Una soluzione comoda, senza dubbio, perché di fatto con la richiesta di una revolving si ottiene una linea di credito dall'istituto che ha emesso la carta, con una somma che si può utilizzare potenzialmente all'infinito: si possono fare acquisti, nei negozi e online, e prelievi fino al raggiungimento del plafond, e lo stesso plafond viene poi reintegrato con il pagamento delle rate mensili, che includono anche gli interessi. Ci sono anche dei prodotti che permettono di personalizzare le rate, fermo restando l'obbligo di corrispondere ogni mese un minimo stabilito, o addirittura di rimborsare l'intera cifra. E se non si usa la carta non si paga nulla. 

Occhio alle insidie

Attenzione però: un uso poco attento della carta revolving - o della carta opzione utilizzata con la modalità di rimborso rateale - può portare a conseguenze poco piacevoli. Innanzitutto, se si fanno diverse transazioni con la carta è possibile perdere di vista la cifra per la quale ci si indebita. E poi, dato che il plafond viene reintegrato man mano che si pagano le rate, si può continuare a prendere soldi a prestito di mese in mese. Se si usa di continuo la carta, non solo per acquisti importanti una tantum ma anche per le esigenze quotidiane, di fatto ci si continua a indebitare potenzialmente all'infinito. Con l'effetto di pagare molto di più di quanto speso, visto che ogni rata include sia una quota capitale sia una quota interessi, e che gli interessi continuano a maturare anche su somme utilizzate di modesta entità.

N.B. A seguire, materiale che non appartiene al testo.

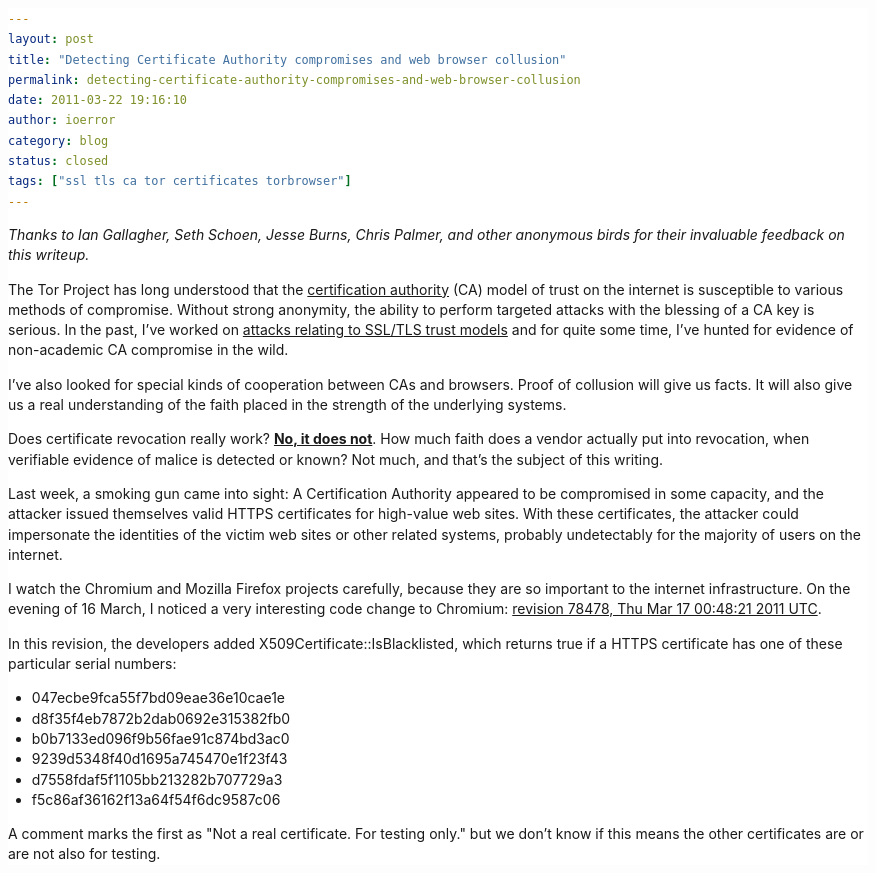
 ```yaml
---
layout: post
title: "Detecting Certificate Authority compromises and web browser collusion"
permalink: detecting-certificate-authority-compromises-and-web-browser-collusion
date: 2011-03-22 19:16:10
author: ioerror
category: blog
status: closed
tags: ["ssl tls ca tor certificates torbrowser"]
---
```


*Thanks to Ian Gallagher, Seth Schoen, Jesse Burns, Chris Palmer, and other anonymous birds for their invaluable feedback on this writeup.*

The Tor Project has long understood that the [certification authority](https://secure.wikimedia.org/wikipedia/en/wiki/Certificate_authority) (CA) model of trust on the internet is susceptible to various methods of compromise. Without strong anonymity, the ability to perform targeted attacks with the blessing of a CA key is serious. In the past, I’ve worked on [attacks relating to SSL/TLS trust models](http://www.win.tue.nl/hashclash/rogue-ca/) and for quite some time, I’ve hunted for evidence of non-academic CA compromise in the wild.

I’ve also looked for special kinds of cooperation between CAs and browsers. Proof of collusion will give us facts. It will also give us a real understanding of the faith placed in the strength of the underlying systems.

Does certificate revocation really work? [**No, it does not**](http://www.imperialviolet.org/2011/03/18/revocation.html). How much faith does a vendor actually put into revocation, when verifiable evidence of malice is detected or known? Not much, and that’s the subject of this writing.

Last week, a smoking gun came into sight: A Certification Authority appeared to be compromised in some capacity, and the attacker issued themselves valid HTTPS certificates for high-value web sites. With these certificates, the attacker could impersonate the identities of the victim web sites or other related systems, probably undetectably for the majority of users on the internet.

I watch the Chromium and Mozilla Firefox projects carefully, because they are so important to the internet infrastructure. On the evening of 16 March, I noticed a very interesting code change to Chromium: [revision 78478, Thu Mar 17 00:48:21 2011 UTC](http://src.chromium.org/viewvc/chrome/trunk/src/net/base/x509_certificate.cc?view=markup&pathrev=78478).

In this revision, the developers added X509Certificate::IsBlacklisted, which returns true if a HTTPS certificate has one of these particular serial numbers:

-   047ecbe9fca55f7bd09eae36e10cae1e
-   d8f35f4eb7872b2dab0692e315382fb0
-   b0b7133ed096f9b56fae91c874bd3ac0
-   9239d5348f40d1695a745470e1f23f43
-   d7558fdaf5f1105bb213282b707729a3
-   f5c86af36162f13a64f54f6dc9587c06

A comment marks the first as "Not a real certificate. For testing only." but we don’t know if this means the other certificates are or are not also for testing.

Peraltro, gli interessi sulle carte revolving e opzione sono piuttosto alti, soprattutto se rapportati con altri tipi di finanziamenti. Secondo i dati di Banca d'Italia, i tassi effettivi globali medi rilevati per il primo trimestre 2020 si attestano al 10,11% per il credito personale, al 9,15% per il credito finalizzato e ben al 16,03% per il credito revolving. Quindi comprare un televisore con un finanziamento chiesto direttamente in negozio può magari essere un po' più macchinoso rispetto al semplice gesto di tirare fuori dal portafoglio la carta per l'acquisto dello stesso apparecchio, ma è sicuramente meno caro. 

A cosa stare attenti

Innanzitutto, è bene scegliere accuratamente la carta, confrontando diversi prodotti e valutandone le condizioni contrattuali e i costi. Il primo costo cui badare è ovviamente il tasso di interesse, indicato con il cosiddetto Tan (Tasso annuo nominale), che serve per determinare la quota di interessi che verrà pagata con la rata. Ma ci sono anche altre spese, come l'imposta di bollo, le spese di istruttoria, di estratto conto, di incasso delle rate, il canone annuo, eventuali coperture assicurative ed eventuali commissioni sui prelievi. Il costo effettivo del finanziamento viene indicato nel Taeg (Tasso annuo effettivo globale). Eventuali spese non indicate nel Taeg – per esempio nel caso di alcune spese assicurative – devono essere indicate espressamente nelle condizioni contrattuali.